In fila per un pasto caldo

Milanesi dignitosi e rumeni. Disoccupati, padri e madri di famiglia. Marocchini e sudamericani. 2500 pasti caldi distribuiti ogni giorno dai cappuccini. Oltre a vestiti, posti letto e visite mediche.
mensa

Il caldo è quello di agosto in città: dove asfalto e cemento ne aumentano nettamente la “ferocia”. Pochi esercizi aperti, pochissime le persone che cercano di raggiungere la propria destinazione. Milano d’estate è così, come tutte le altre città. Si rianima la sera dove la movida alle Colonne di San Lorenzo e ai Navigli attirano la vita di turisti, giovani, curiosi.

Tra mezzogiorno e le due c’è invece chi si incolonna sotto l’afa asfissiante su un marciapiede semi sconnesso e si dirige a ricevere un pasto caldo e gratuito, soprattutto. A fornirlo sono i padri cappuccini. Noi ci siamo incolonnati nella truppa: volevamo capire la provenienza di questo popolo di affamati. E guarda caso si parla italiano. E in tanti.

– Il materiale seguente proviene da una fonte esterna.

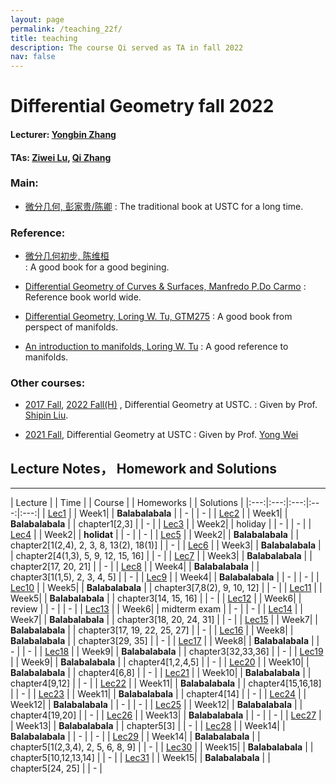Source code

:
```yaml
---
layout: page
permalink: /teaching_22f/
title: teaching
description: The course Qi served as TA in fall 2022 
nav: false
---
```


# Differential Geometry fall 2022
#### Lecturer: [Yongbin Zhang](ybzhang@amss.ac.cn)
#### TAs: [Ziwei Lu](zabanya@mail.ustc.edu.cn), [Qi Zhang](bon-qi.github.io)
### Main: 
* [微分几何, 彭家贵/陈卿](https://book.douban.com/subject/1239802/) 
  : The traditional book at USTC for a long time.

### Reference:
* [微分几何初步, 陈维桓](https://book.douban.com/subject/1239802//)  
  : A good book for a good begining.
* [Differential Geometry of Curves & Surfaces, Manfredo P.Do Carmo](http://www2.ing.unipi.it/griff/files/dC.pdf) 
 : Reference book world wide.
* [Differential Geometry, Loring W. Tu, GTM275](http://www.math.nagoya-u.ac.jp/~richard/teaching/f2018/Tu_geometry.pdf)
 : A good book from perspect of manifolds.

* [An introduction to manifolds, Loring W. Tu](https://im0.p.lodz.pl/~kubarski/AnalizaIV/Wyklady/L-Tu-1441973990.pdf)
 : A good reference to manifolds.

### Other courses:
* [2017 Fall](http://staff.ustc.edu.cn/~spliu/Teach_RG2017.html), [2022 Fall(H)](http://staff.ustc.edu.cn/~spliu/Teaching.html) , Differential Geometry at USTC.
  : Given by Prof. [Shipin Liu](http://staff.ustc.edu.cn/~spliu/index.html).

* [2021 Fall](), Differential Geometry at USTC
  : Given by Prof. [Yong Wei](http://staff.ustc.edu.cn/~yongwei/)

## Lecture Notes， Homework and Solutions
---

| Lecture |  |    Time    |  |  Course  |  |  Homeworks  |  |    Solutions    |
|:---:|:---:|:---:|:---:|:---:| 
| [Lec1]() | | Week1| | **Balabalabala** | |  -   | | - | 
| [Lec2]() | | Week1| | **Balabalabala** | | chapter1[2,3] | | - | 
| [Lec3]() | | Week2| | holiday | | - | | - | 
| [Lec4]() | | Week2| | **holidat** | | - | | - | 
| [Lec5]() | | Week2| | **Balabalabala** | | chapter2[1(2,4), 2, 3, 8, 13(2), 18(1)]  | | - | 
| [Lec6]() | | Week3| | **Balabalabala** | | chapter2[4(1,3), 5, 9, 12, 15, 16] | | - | 
| [Lec7]() | | Week3| | **Balabalabala** | | chapter2[17, 20, 21] | | - | 
| [Lec8]() | | Week4| | **Balabalabala** | | chapter3[1(1,5), 2, 3, 4, 5] | | - | 
| [Lec9]() | | Week4| | **Balabalabala** | | - | | - | 
| [Lec10]() | | Week5| | **Balabalabala** | | chapter3[7,8(2), 9, 10, 12] | | - | 
| [Lec11]() | | Week5| | **Balabalabala** | | chapter3[14, 15, 16] | | - | 
| [Lec12]() | | Week6| | review  | | - | | - | 
| [Lec13]() | | Week6| | midterm exam | | - | | - | 
| [Lec14]() | | Week7| | **Balabalabala** | | chapter3[18, 20, 24, 31] | | - | 
| [Lec15]() | | Week7| | **Balabalabala** | | chapter3[17, 19, 22, 25, 27] | | - | 
| [Lec16]() | | Week8| | **Balabalabala** | | chapter3[29, 35] | | - | 
| [Lec17]() | | Week8| | **Balabalabala** | | - | | - | 
| [Lec18]() | | Week9| | **Balabalabala** | | chapter3[32,33,36] | | - | 
| [Lec19]() | | Week9| | **Balabalabala** | | chapter4[1,2,4,5] | | - | 
| [Lec20]() | | Week10| | **Balabalabala** | | chapter4[6,8] | | - | 
| [Lec21]() | | Week10| | **Balabalabala** | | chapter4[9,12] | | - | 
| [Lec22]() | | Week11| | **Balabalabala** | | chapter4[15,16,18] | | - | 
| [Lec23]() | | Week11| | **Balabalabala** | | chapter4[14] | | - | 
| [Lec24]() | | Week12| | **Balabalabala** | | - | | - | 
| [Lec25]() | | Week12| | **Balabalabala** | | chapter4[19,20] | | - | 
| [Lec26]() | | Week13| | **Balabalabala** | | - | | - | 
| [Lec27]() | | Week13| | **Balabalabala** | | chapter5[3] | | - | 
| [Lec28]() | | Week14| | **Balabalabala** | | - | | - | 
| [Lec29]() | | Week14| | **Balabalabala** | | chapter5[1(2,3,4), 2, 5, 6, 8, 9] | | - | 
| [Lec30]() | | Week15| | **Balabalabala** | | chapter5[10,12,13,14] | | - | 
| [Lec31]() | | Week15| | **Balabalabala** | | chapter5[24, 25] | | - |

Come Francesco disoccupato da tre mesi con i soldi contati: lui esce tutti i giorni all’ora di pranzo e va a mettersi in colonna. Non vuole sottrarre il cibo ai suoi due bambini. Un piatto di pasta a pranzo, un frutto la sera per cena. Marina è una esodata incavolata. Antonio libero professionista, ma senza lavoro da un anno. Martina e Gianni sono fissi. Tutti milanesi, tutti dignitosi, seri, ma senza “danè”. E allora eccoli in colonna, a cena i milanesi in fila, sono altri. S’accontentano di un pasto al giorno, ma bisogna mangiare.

L’estate 2012 è anche questo nella città capitale dell’economia italiana. Ci spiegano i padri di San Francesco che primi a chiedere il pasto sono i rumeni, poi vengono gli italiani. Sono loro la seconda nazionalità più presente al self service. La conferma che la crisi economica continua a portare sempre più famiglie milanesi a chiedere cibo.

Secondo i conteggi dell’Opera San Francesco gli utenti italiani sono aumentati del 16 per cento nei primi sei mesi del 2012 rispetto allo stesso periodo del 2011. Solamente tre anni fa quasi non c’erano italiani, se non i clochard e i border line. Ora arrivano anziani e disoccupati, padri e madri di famiglia, italiani come noi e sono ormai il 10 per cento dell’utenza.

Superano di numero i marocchini e i sudamericani. Qui a questa mensa dall’inizio dell’anno sono oltre 3500 le persone che si sono presentate per la prima volta al portone, mentre 12.800 hanno invece rinnovato la tessera fatta in precedenza. A fronte dei 2500 pasti caldi distribuiti ogni giorno in mensa. Ma qui, oltre a mangiare, ci si può fare anche la doccia: 10mila nei primi quattro mesi di quest’anno.

E, sempre gratis, si può chiedere una visita medica: finora, da gennaio l’hanno fatto in più di 17mila, o avere dei vestiti per cambiarsi: questa richiesta è aumentata del 19 per cento. «È una situazione di estrema emergenza, non chiuderemo nemmeno un giorno ad agosto perché nella città in ferie i poveri rimangono ancora più soli e disperati –spiega un frate indaffarato nello smistamento delle richieste. Questa povertà offende la giustizia e l’uguaglianza, rappresenta anche una minaccia per la pacifica convivenza».

Ma i frati francescani forniscono altri dati sulle povertà: oltre il 38 per cento degli ospiti nei loro dormitori in quattro centri nevralgici della città con 750 posti letto, sono milanesi. Il Pane Quotidiano, è una mensa laica, anche là ogni giorno c’è il tutto esaurito. Si contano di norma 2500 persone tra pranzo e cena. La Croce Rossa che ogni notte manda in giro per la città svuotata dalle ferie quattro unità mobili per distribuire viveri e generi di prima necessità a chi non ha un posto dove passare la notte.